Freshness is ultimately bounded by the source. FMCSA publishes different datasets on different cadences, and no tool built on the public record can be fresher than the record itself. Where a figure is tied to an older filing, the report says so.
The 24-month window
The safety signals in a report are computed over a rolling 24-month window, the most recent two years of the record. This is the same window FMCSA's own Safety Measurement System (SMS) uses for its safety calculations, so a fleetfax number looks at the same recent slice of a carrier's history that the federal system looks at.
Comparing a carrier to similar carriers
A raw count is hard to read: a large fleet racks up more inspections and more crashes simply by running more trucks. So the safety picture is expressed as a percentile, meaning where a carrier sits relative to other carriers rather than an absolute count.
FMCSA's SMS handles this by sorting carriers into safety event groups, so a carrier is compared against others with a similar amount of activity on the road rather than against the entire industry. fleetfax follows the same peer-grouping idea. A fleetfax percentile answers "how does this carrier compare with similar carriers," not "how does it compare with everyone."
What "fleetfax peer estimate" means
You will see fleetfax percentiles labeled a fleetfax peer estimate. The label exists because of a legal quirk: under the FAST Act of 2015, FMCSA removed the official SMS percentiles from public view for all seven of its BASIC safety categories. Those official percentiles exist inside FMCSA, but nobody outside the agency can see them.

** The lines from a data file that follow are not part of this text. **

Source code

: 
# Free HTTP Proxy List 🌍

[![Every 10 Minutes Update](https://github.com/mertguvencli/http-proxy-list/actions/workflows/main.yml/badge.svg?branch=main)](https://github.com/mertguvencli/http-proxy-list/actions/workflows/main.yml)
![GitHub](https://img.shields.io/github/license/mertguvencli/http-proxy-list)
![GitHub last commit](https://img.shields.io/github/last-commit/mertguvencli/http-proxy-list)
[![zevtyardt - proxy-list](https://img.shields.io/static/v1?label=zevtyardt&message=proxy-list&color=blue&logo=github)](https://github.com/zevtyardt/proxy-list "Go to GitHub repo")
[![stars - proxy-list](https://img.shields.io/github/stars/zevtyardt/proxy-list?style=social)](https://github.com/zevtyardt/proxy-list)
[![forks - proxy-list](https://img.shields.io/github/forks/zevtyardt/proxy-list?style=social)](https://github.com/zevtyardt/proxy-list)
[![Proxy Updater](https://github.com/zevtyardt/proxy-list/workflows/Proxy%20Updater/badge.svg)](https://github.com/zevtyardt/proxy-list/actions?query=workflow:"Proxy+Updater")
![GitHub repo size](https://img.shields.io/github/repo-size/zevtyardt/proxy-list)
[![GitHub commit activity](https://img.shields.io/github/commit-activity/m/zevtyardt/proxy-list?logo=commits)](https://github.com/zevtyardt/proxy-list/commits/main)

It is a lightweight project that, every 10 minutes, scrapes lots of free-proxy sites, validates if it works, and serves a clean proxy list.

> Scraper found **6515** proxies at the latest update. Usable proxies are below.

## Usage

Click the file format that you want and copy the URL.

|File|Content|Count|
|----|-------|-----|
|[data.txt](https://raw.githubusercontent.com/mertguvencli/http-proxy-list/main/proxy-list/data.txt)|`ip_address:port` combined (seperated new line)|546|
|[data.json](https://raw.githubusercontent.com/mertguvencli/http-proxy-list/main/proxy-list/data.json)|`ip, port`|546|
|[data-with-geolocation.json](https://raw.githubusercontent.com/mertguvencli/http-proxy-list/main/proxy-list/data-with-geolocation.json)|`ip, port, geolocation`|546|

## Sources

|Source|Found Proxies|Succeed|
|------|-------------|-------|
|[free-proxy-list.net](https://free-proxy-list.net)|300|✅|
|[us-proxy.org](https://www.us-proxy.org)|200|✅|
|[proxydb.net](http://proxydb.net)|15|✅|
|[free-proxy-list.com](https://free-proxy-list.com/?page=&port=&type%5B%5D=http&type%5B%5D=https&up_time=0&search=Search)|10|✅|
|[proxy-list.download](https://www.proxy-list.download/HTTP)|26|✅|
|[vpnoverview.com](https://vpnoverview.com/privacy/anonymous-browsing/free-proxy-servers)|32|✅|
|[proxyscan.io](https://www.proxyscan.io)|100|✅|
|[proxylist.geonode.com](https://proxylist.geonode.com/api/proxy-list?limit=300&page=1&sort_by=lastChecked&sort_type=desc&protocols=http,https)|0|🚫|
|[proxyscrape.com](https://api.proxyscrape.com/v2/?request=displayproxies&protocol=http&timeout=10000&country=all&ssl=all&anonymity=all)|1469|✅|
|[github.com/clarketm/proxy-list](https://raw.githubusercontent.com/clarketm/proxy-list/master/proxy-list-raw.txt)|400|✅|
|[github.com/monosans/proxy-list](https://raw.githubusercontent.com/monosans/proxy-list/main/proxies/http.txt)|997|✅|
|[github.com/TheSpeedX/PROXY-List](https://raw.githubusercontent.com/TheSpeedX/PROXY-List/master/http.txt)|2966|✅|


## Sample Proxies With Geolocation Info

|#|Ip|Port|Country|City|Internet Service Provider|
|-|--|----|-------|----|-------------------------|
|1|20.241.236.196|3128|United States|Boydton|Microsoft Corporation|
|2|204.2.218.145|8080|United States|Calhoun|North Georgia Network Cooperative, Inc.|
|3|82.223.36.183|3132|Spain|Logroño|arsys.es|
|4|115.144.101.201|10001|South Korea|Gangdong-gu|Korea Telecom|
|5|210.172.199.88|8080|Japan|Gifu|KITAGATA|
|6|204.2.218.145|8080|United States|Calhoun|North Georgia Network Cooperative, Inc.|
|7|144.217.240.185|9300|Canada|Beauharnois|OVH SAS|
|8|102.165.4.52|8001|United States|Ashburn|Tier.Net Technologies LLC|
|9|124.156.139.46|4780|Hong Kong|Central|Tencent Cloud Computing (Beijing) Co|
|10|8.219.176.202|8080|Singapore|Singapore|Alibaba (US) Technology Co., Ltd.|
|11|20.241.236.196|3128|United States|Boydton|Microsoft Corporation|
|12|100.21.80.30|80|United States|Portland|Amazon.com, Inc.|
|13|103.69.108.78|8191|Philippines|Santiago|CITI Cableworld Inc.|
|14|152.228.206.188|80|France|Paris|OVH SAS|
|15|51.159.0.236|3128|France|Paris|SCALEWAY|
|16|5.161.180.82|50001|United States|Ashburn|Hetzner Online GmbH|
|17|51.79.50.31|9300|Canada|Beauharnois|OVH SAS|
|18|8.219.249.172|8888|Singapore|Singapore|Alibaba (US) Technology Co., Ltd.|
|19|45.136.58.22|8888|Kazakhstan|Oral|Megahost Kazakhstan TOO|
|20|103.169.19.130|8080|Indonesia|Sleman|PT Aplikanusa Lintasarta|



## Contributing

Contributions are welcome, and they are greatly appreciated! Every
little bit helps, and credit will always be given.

So fleetfax computes its own percentile from the same public inspection and crash records FMCSA scores against, and labels it plainly as an estimate. A fleetfax peer estimate is our best estimate of a number FMCSA keeps non-public. It is never presented as an official CSA, SMS, or FMCSA score, because it is not one.
When we do not estimate a percentile
fleetfax only computes a peer estimate when a carrier has enough of the underlying public record to make the comparison meaningful: enough recent inspections or crashes, and current enough information on file. This mirrors FMCSA's own published practice of requiring a minimum amount of safety activity before a carrier is measured against its peers.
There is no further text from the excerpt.